Arthur Fleck ha ucciso cinque persone. Arthur Fleck ha ucciso cinque persone a sangue freddo, di cui una in diretta TV. Ma chi è veramente Arthur? Perché ha fatto quello che ha fatto? Cosa lo ha spinto lungo la via della violenza e della morte nel sangue? Cosa gli accadrà adesso? Pagherà per i crimini che ha commesso? Sconterà una qualche pena per le atrocità che gli sono state attribuite? È stato Arthur Fleck a commettere quelle atrocità o il Joker?
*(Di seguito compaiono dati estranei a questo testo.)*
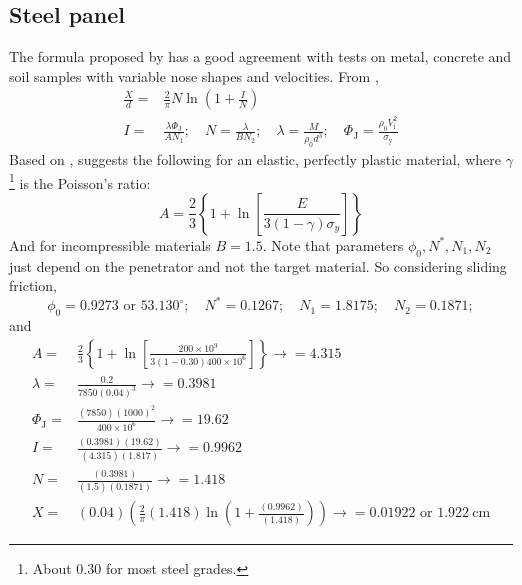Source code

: \documentclass[]{article} %
\begin{document}
\subsection*{Steel panel}
The formula proposed by \cite{chen2002deep} has a good agreement with tests on metal, concrete and soil samples with variable nose shapes and velocities. From \cite{li2003dimensionless},
\begin{equation}\nonumber
\begin{aligned}
  \frac{X}{d}=&\frac{2}{\pi} N \ln \left(1+\frac{I}{N}\right)\\
  I=&\frac{\lambda \Phi_{\mathrm{J}}}{A N_1} ; \quad N=\frac{\lambda}{B N_2} ; \quad \lambda=\frac{M}{\rho_0 d^3} ; \quad \Phi_{\mathrm{J}}=\frac{\rho_0 V_{\mathrm{i}}^2}{\sigma_{\mathrm{y}}}
\end{aligned}
  \end{equation}
Based on \cite{forrestal1988dynamic}, \cite{li2003dimensionless} suggests the following for an elastic, perfectly plastic material, where $\gamma$\footnote{About 0.30 for most steel grades.} is the Poisson’s ratio:
\begin{equation}\nonumber
A=\frac{2}{3}\left\{1+\ln \left[\frac{{E}}{3(1-{\gamma}) {\sigma_y}}\right]\right\}
\end{equation}
And for incompressible materials $B=1.5$. Note that parameters $\phi_0, N^*, N_1, N_2$ just depend on the penetrator and not the target material.
So considering sliding friction,
\begin{equation}\nonumber
  \phi_0  =0.9273 \text { or } 53.130^{\circ} ; \quad N^*=0.1267 ; \quad N_1=1.8175 ; \quad N_2=0.1871;
\end{equation}
and
\begin{equation}\nonumber
  \begin{aligned}
  A  =&\frac{2}{3}\left\{1+\ln \left[\frac{{200 \times 10^9}}{3(1-{0.30}) {400 \times 10^6}}\right]\right\} \rightarrow=4.315 \\
  \lambda  =&\frac{0.2}{7850(0.04)^3} \rightarrow=0.3981 \\
  \Phi_{\mathrm{J}}  =&\frac{(7850)(1000)^2}{{400 \times 10^6}} \rightarrow=19.62 \\
  I  =&\frac{(0.3981)(19.62)}{(4.315)(1.817)} \rightarrow=0.9962 \\
  N =& \frac{(0.3981)}{(1.5)(0.1871)} \rightarrow=1.418 \\
  X  =&(0.04)\left(\frac{2}{\pi}(1.418) \ln \left(1+\frac{(0.9962)}{(1.418)}\right)\right) \rightarrow=0.01922 \text { or } 1.922 \mathrm{~cm}
  \end{aligned}
\end{equation}
\end{document}
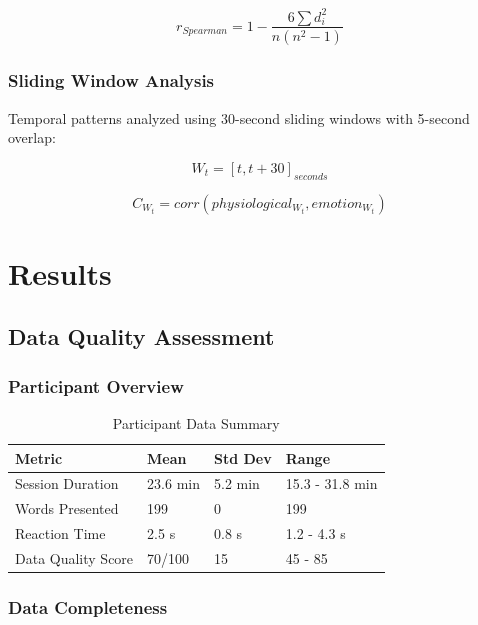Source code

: \documentclass[12pt,a4paper]{article}
\begin{document}
\begin{equation}
r_{Spearman} = 1 - \frac{6 \sum d_i^2}{n(n^2 - 1)}
\end{equation}

\subsubsection{Sliding Window Analysis}

Temporal patterns analyzed using 30-second sliding windows with 5-second overlap:

\begin{equation}
W_t = [t, t + 30]_{seconds}
\end{equation}

\begin{equation}
C_{W_t} = corr(physiological_{W_t}, emotion_{W_t})
\end{equation}

\section{Results}

\subsection{Data Quality Assessment}

\subsubsection{Participant Overview}

\begin{table}[H]
\centering
\caption{Participant Data Summary}
\label{tab:participant_summary}
\begin{tabular}{@{}llll@{}}
\toprule
Metric & Mean & Std Dev & Range \\
\midrule
Session Duration & 23.6 min & 5.2 min & 15.3 - 31.8 min \\
Words Presented & 199 & 0 & 199 \\
Reaction Time & 2.5 s & 0.8 s & 1.2 - 4.3 s \\
Data Quality Score & 70/100 & 15 & 45 - 85 \\
\bottomrule
\end{tabular}
\end{table}

\subsubsection{Data Completeness}
\end{document}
Nella sottile linea che distingue la cosiddetta normalità dalla psicosi, si muovono un abisso di studi, trattati e speculazioni, che trovano nuovamente materiale fertile nelle mani e nelle idee cinematografiche di Todd Phillips, qui in sceneggiatura insieme a Scott Silver, pronto a tornare sul grande schermo con Joker: Folie à Deux, disponibile al cinema dal 2 ottobre 2024.

Il gigantesco successo del film precedente ha immediatamente messo in luce una particolare trepidazione e aspettativa nei confronti di Joker: Folie à Deux, collegandosi direttamente al lavoro realizzato nel 2019 che, è bene ricordarlo, si era posto, dalle parole del suo stesso regista, come una pellicola "non impostata per avere un sequel".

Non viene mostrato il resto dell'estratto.